Please copy out every line in the entries that includes the word "discrete".

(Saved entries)
--- START ---

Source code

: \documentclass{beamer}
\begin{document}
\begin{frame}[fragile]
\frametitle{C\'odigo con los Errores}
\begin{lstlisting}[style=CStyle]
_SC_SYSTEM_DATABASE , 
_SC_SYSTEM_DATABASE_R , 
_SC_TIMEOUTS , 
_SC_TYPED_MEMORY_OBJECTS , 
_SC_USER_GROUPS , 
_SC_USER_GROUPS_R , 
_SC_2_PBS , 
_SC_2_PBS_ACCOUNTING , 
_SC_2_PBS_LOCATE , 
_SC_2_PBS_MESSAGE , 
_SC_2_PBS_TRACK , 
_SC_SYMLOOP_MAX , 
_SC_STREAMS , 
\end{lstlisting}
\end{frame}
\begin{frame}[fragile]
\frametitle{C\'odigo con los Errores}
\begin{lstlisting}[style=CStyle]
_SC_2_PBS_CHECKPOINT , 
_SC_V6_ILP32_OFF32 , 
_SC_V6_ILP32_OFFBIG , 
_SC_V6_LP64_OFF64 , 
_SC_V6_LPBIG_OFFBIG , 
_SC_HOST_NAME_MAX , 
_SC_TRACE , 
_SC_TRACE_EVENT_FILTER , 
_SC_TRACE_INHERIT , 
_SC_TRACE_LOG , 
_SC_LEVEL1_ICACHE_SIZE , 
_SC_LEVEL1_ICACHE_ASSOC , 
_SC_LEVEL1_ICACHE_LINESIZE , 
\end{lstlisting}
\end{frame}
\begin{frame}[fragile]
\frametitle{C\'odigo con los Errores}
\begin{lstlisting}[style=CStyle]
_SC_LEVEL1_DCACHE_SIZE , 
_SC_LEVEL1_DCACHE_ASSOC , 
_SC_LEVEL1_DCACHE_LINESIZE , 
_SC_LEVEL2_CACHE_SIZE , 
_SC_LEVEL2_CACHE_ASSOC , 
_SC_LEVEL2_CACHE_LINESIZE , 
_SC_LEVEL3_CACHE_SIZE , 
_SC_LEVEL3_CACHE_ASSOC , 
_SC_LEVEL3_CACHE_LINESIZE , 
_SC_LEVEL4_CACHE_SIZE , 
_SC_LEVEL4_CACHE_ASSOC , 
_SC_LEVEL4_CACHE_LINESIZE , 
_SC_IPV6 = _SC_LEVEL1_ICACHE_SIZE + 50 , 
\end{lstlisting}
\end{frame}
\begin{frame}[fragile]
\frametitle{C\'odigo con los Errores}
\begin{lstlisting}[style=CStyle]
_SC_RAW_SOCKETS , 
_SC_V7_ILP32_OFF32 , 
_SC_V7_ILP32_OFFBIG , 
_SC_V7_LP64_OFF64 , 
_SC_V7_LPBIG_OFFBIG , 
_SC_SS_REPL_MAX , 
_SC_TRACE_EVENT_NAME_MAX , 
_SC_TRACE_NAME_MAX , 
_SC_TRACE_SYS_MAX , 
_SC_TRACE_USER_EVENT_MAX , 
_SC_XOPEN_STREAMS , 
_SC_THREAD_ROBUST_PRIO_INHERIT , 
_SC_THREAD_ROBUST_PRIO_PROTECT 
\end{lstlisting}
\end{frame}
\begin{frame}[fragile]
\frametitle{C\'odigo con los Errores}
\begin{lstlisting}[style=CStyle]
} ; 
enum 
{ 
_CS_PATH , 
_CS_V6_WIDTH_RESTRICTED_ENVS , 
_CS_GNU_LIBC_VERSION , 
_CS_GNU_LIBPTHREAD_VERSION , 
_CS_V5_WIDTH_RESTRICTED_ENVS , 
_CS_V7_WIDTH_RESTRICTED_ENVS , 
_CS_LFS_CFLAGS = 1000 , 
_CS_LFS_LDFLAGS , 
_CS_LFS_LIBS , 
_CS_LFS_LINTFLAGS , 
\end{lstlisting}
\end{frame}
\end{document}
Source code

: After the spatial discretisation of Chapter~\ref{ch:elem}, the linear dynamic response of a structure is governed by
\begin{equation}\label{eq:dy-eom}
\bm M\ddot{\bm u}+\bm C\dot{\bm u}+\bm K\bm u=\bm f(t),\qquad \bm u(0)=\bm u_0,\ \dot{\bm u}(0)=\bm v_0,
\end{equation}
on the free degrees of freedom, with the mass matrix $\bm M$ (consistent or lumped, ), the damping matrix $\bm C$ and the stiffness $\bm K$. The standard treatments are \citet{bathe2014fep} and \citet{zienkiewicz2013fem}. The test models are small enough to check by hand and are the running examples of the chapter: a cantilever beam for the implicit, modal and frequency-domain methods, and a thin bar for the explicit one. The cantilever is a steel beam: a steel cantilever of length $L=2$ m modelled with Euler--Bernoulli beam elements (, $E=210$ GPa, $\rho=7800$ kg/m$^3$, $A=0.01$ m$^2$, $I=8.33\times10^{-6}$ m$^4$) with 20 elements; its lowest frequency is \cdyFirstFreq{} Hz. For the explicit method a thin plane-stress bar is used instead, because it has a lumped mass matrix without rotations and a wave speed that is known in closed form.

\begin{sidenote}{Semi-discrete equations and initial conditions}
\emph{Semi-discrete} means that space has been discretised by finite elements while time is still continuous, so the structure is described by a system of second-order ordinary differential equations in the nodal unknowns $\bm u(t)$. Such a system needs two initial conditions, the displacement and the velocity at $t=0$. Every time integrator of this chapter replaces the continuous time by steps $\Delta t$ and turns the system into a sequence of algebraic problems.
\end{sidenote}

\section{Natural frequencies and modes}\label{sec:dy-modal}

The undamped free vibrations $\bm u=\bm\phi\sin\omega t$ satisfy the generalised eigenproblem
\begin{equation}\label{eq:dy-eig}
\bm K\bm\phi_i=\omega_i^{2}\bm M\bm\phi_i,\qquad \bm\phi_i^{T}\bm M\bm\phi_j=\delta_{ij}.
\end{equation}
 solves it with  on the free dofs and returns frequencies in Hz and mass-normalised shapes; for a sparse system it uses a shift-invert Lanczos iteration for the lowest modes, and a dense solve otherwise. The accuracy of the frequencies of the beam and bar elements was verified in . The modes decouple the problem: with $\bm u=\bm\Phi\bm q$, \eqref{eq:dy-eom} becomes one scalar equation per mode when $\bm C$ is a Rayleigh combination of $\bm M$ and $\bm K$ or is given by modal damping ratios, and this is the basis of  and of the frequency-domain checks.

--- END ---

| SOLUTION FOR THIS EXERCISE |
\begin{sidenote}{Semi-discrete equations and initial conditions}
\emph{Semi-discrete} means that space has been discretised by finite elements while time is still continuous, so the structure is described by a system of second-order ordinary differential equations in the nodal unknowns $\bm u(t)$. Such a system needs two initial conditions, the displacement and the velocity at $t=0$. Every time integrator of this chapter replaces the continuous time by steps $\Delta t$ and turns the system into a sequence of algebraic problems.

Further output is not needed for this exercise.